Entre hier et demain ?

Il reste à revenir au fleuve, et à sa faune, dont les vols  et les survols traversent les frontières et dont les nages et nageurs chevalins et écaillés invitent à la redécouverte de la splendide sauvagerie d’un paysage africain peint d’éléments vivant de la vie dont ils se nourrissaient déjà il y a 4 milles ans. Paysage aux scènes immobiles, ou immuables dont les gestes des acteurs résistent aux modes appelées progrès, en se reproduisant dans la simplicité de leur efficacité quotidienne. Ainsi se déroulent et se développent les grands filets projetés aux cieux par des bras et des élans qui se répètent en de multiples essais de pêche de quelques unes des centaines d’espèces de poissons du fleuve, non encore contaminé par la perche nilote omnivore et dévastatrice.
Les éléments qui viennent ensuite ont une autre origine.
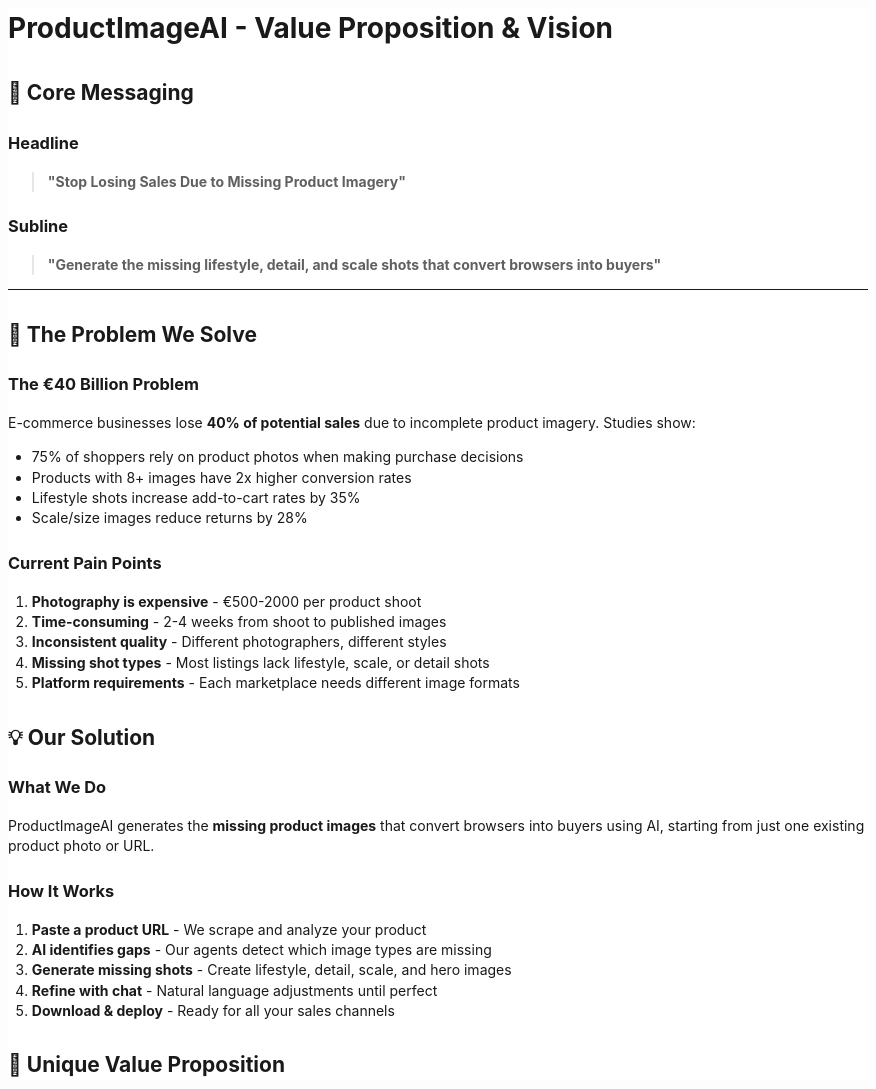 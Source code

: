 # ProductImageAI - Value Proposition & Vision

## 🎯 Core Messaging

### Headline

> **"Stop Losing Sales Due to Missing Product Imagery"**

### Subline

> **"Generate the missing lifestyle, detail, and scale shots that convert browsers into buyers"**

---

## 🔴 The Problem We Solve

### The €40 Billion Problem

E-commerce businesses lose **40% of potential sales** due to incomplete product imagery. Studies show:

-   75% of shoppers rely on product photos when making purchase decisions
-   Products with 8+ images have 2x higher conversion rates
-   Lifestyle shots increase add-to-cart rates by 35%
-   Scale/size images reduce returns by 28%

### Current Pain Points

1. **Photography is expensive** - €500-2000 per product shoot
2. **Time-consuming** - 2-4 weeks from shoot to published images
3. **Inconsistent quality** - Different photographers, different styles
4. **Missing shot types** - Most listings lack lifestyle, scale, or detail shots
5. **Platform requirements** - Each marketplace needs different image formats

## 💡 Our Solution

### What We Do

ProductImageAI generates the **missing product images** that convert browsers into buyers using AI, starting from just one existing product photo or URL.

### How It Works

1. **Paste a product URL** - We scrape and analyze your product
2. **AI identifies gaps** - Our agents detect which image types are missing
3. **Generate missing shots** - Create lifestyle, detail, scale, and hero images
4. **Refine with chat** - Natural language adjustments until perfect
5. **Download & deploy** - Ready for all your sales channels

## 🚀 Unique Value Proposition
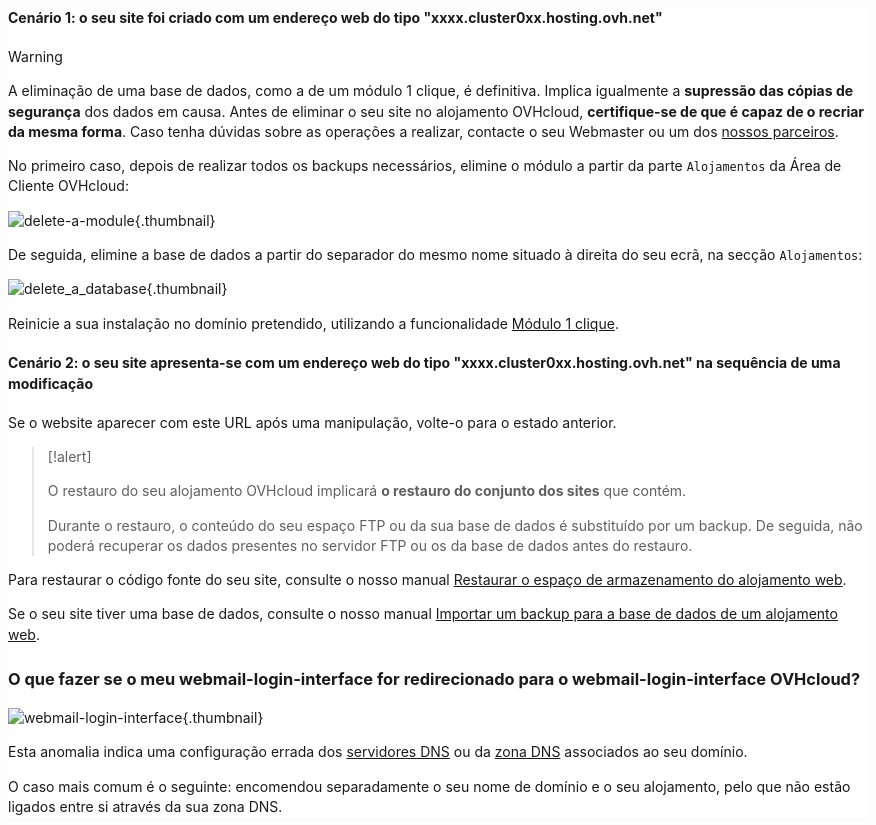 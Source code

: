 #### Cenário 1: o seu site foi criado com um endereço web do tipo "xxxx.cluster0xx.hosting.ovh.net"

> [!warning]
>
> A eliminação de uma base de dados, como a de um módulo 1 clique, é definitiva. Implica igualmente a **supressão das cópias de segurança** dos dados em causa. Antes de eliminar o seu site no alojamento OVHcloud, **certifique-se de que é capaz de o recriar da mesma forma**. Caso tenha dúvidas sobre as operações a realizar, contacte o seu Webmaster ou um dos [nossos parceiros](partner.).
>

No primeiro caso, depois de realizar todos os backups necessários, elimine o módulo a partir da parte `Alojamentos` da Área de Cliente OVHcloud:

![delete-a-module](images_delete-a-module.png){.thumbnail}

De seguida, elimine a base de dados a partir do separador do mesmo nome situado à direita do seu ecrã, na secção `Alojamentos`:

![delete_a_database](images_sharedsql-deletion.png){.thumbnail}
 
Reinicie a sua instalação no domínio pretendido, utilizando a funcionalidade [Módulo 1 clique](cms_manage_1_click_module1.).

#### Cenário 2: o seu site apresenta-se com um endereço web do tipo "xxxx.cluster0xx.hosting.ovh.net" na sequência de uma modificação

Se o website aparecer com este URL após uma manipulação, volte-o para o estado anterior.

> [!alert]
>
> O restauro do seu alojamento OVHcloud implicará **o restauro do conjunto dos sites** que contém.
>
> Durante o restauro, o conteúdo do seu espaço FTP ou da sua base de dados é substituído por um backup. De seguida, não poderá recuperar os dados presentes no servidor FTP ou os da base de dados antes do restauro.
>

Para restaurar o código fonte do seu site, consulte o nosso manual [Restaurar o espaço de armazenamento do alojamento web](ftp_save_and_backup1.).

Se o seu site tiver uma base de dados, consulte o nosso manual [Importar um backup para a base de dados de um alojamento web](sql_importing_mysql_database#restaurar-um-backup-a-partir-da-area-de-cliente.).

### O que fazer se o meu webmail-login-interface for redirecionado para o webmail-login-interface OVHcloud?

![webmail-login-interface](webmail-login-interface.png){.thumbnail}

Esta anomalia indica uma configuração errada dos [servidores DNS](dns_server_general_information1.) ou da [zona DNS](dns_zone_edit1.) associados ao seu domínio.

O caso mais comum é o seguinte: encomendou separadamente o seu nome de domínio e o seu alojamento, pelo que não estão ligados entre si através da sua zona DNS.

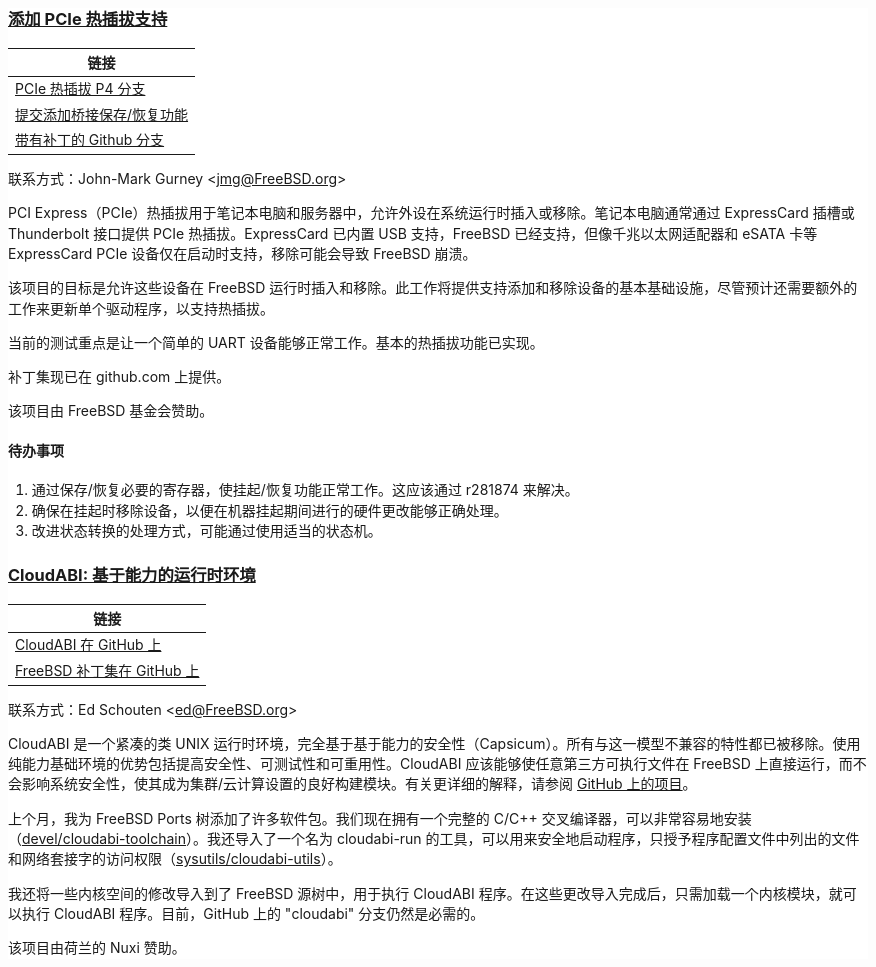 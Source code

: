 
### [添加 PCIe 热插拔支持](https://www.freebsd.org/status/report-2015-04-2015-06.html#Adding-PCIe-Hot-plug-Support)

| 链接 |
| ------ |
| [PCIe 热插拔 P4 分支](http://p4db.freebsd.org/depotTreeBrowser.cgi?FSPC=//depot/projects/pciehotplug) |
| [提交添加桥接保存/恢复功能](https://svnweb.freebsd.org/changeset/base/r281874) |
| [带有补丁的 Github 分支](https://github.com/FreeBSDFoundation/freebsd/tree/pciehp) |

联系方式：John-Mark Gurney <[jmg@FreeBSD.org](mailto:jmg@FreeBSD.org)>

PCI Express（PCIe）热插拔用于笔记本电脑和服务器中，允许外设在系统运行时插入或移除。笔记本电脑通常通过 ExpressCard 插槽或 Thunderbolt 接口提供 PCIe 热插拔。ExpressCard 已内置 USB 支持，FreeBSD 已经支持，但像千兆以太网适配器和 eSATA 卡等 ExpressCard PCIe 设备仅在启动时支持，移除可能会导致 FreeBSD 崩溃。

该项目的目标是允许这些设备在 FreeBSD 运行时插入和移除。此工作将提供支持添加和移除设备的基本基础设施，尽管预计还需要额外的工作来更新单个驱动程序，以支持热插拔。

当前的测试重点是让一个简单的 UART 设备能够正常工作。基本的热插拔功能已实现。

补丁集现已在 github.com 上提供。

该项目由 FreeBSD 基金会赞助。

#### 待办事项

1. 通过保存/恢复必要的寄存器，使挂起/恢复功能正常工作。这应该通过 r281874 来解决。
2. 确保在挂起时移除设备，以便在机器挂起期间进行的硬件更改能够正确处理。
3. 改进状态转换的处理方式，可能通过使用适当的状态机。

### [CloudABI: 基于能力的运行时环境](https://www.freebsd.org/status/report-2015-04-2015-06.html#CloudABI:-Capability-Based-Runtime-Environment)

| 链接 |
| ------ |
| [CloudABI 在 GitHub 上](https://github.com/NuxiNL/cloudlibc) |
| [FreeBSD 补丁集在 GitHub 上](https://github.com/NuxiNL/freebsd) |

联系方式：Ed Schouten <[ed@FreeBSD.org](mailto:ed@FreeBSD.org)>

CloudABI 是一个紧凑的类 UNIX 运行时环境，完全基于基于能力的安全性（Capsicum）。所有与这一模型不兼容的特性都已被移除。使用纯能力基础环境的优势包括提高安全性、可测试性和可重用性。CloudABI 应该能够使任意第三方可执行文件在 FreeBSD 上直接运行，而不会影响系统安全性，使其成为集群/云计算设置的良好构建模块。有关更详细的解释，请参阅 [GitHub 上的项目](https://github.com/NuxiNL/cloudlibc)。

上个月，我为 FreeBSD Ports 树添加了许多软件包。我们现在拥有一个完整的 C/C++ 交叉编译器，可以非常容易地安装（[devel/cloudabi-toolchain](http://www.freshports.org/devel/cloudabi-toolchain)）。我还导入了一个名为 cloudabi-run 的工具，可以用来安全地启动程序，只授予程序配置文件中列出的文件和网络套接字的访问权限（[sysutils/cloudabi-utils](http://www.freshports.org/sysutils/cloudabi-utils)）。

我还将一些内核空间的修改导入到了 FreeBSD 源树中，用于执行 CloudABI 程序。在这些更改导入完成后，只需加载一个内核模块，就可以执行 CloudABI 程序。目前，GitHub 上的 "cloudabi" 分支仍然是必需的。

该项目由荷兰的 Nuxi 赞助。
Lumière d’un jour neuf, qui m’attend en soleil jaune et blanc, sur le sentier bordant la route et dont les graviers ensablés me font regretter la paire de nu-pieds, préférée aux fermetures du cuir habituel. Traversée qui deviendra quotidienne, d’un quartier peu fréquenté qui abrite quelques écoles et les résidences de leurs employées, et où vivent l’une ou l’autre délégation d’officines non gouvernementales, protégées de pancartes annonçant leur qualité européennes ou onusiennes. Chaque bâtisse, quelle soit privée ou collective, est entourée d’un haut mur, lui même surmonté de grillage en cercle et boucles décourageant jusqu’au passage des félins domestiques. Autre surprise de ce retour en pays que je croyais connu, et qui m’avait conquis, les constructions verticales de villas à plusieurs étages, et d’immeubles sur lesquels sont perchés des porteurs de pinces et de marteaux qui les activent en acrobaties sans filin pendant toute la durée du jour et de la semaine.


Une fois traversés quelques ronds-points, victoire de la modernité blanchissante, viennent à nous, à moi, les flots rugissants des moteurs et des carrosseries qui les habillent. Du même élan, s’annoncent chauffeurs et  occupants, deux, trois ou quatre par moto, accrochés à un bout de selle, ou de guidon, rétroviseurs supprimés ou rentrés pour se faciliter le passage entre les 4 roues, et souriant à la vitesse, ou à une mort possible, inattendue, mais définitivement programmée et donc inévitable parce que déjà écrite sur le grand livre ?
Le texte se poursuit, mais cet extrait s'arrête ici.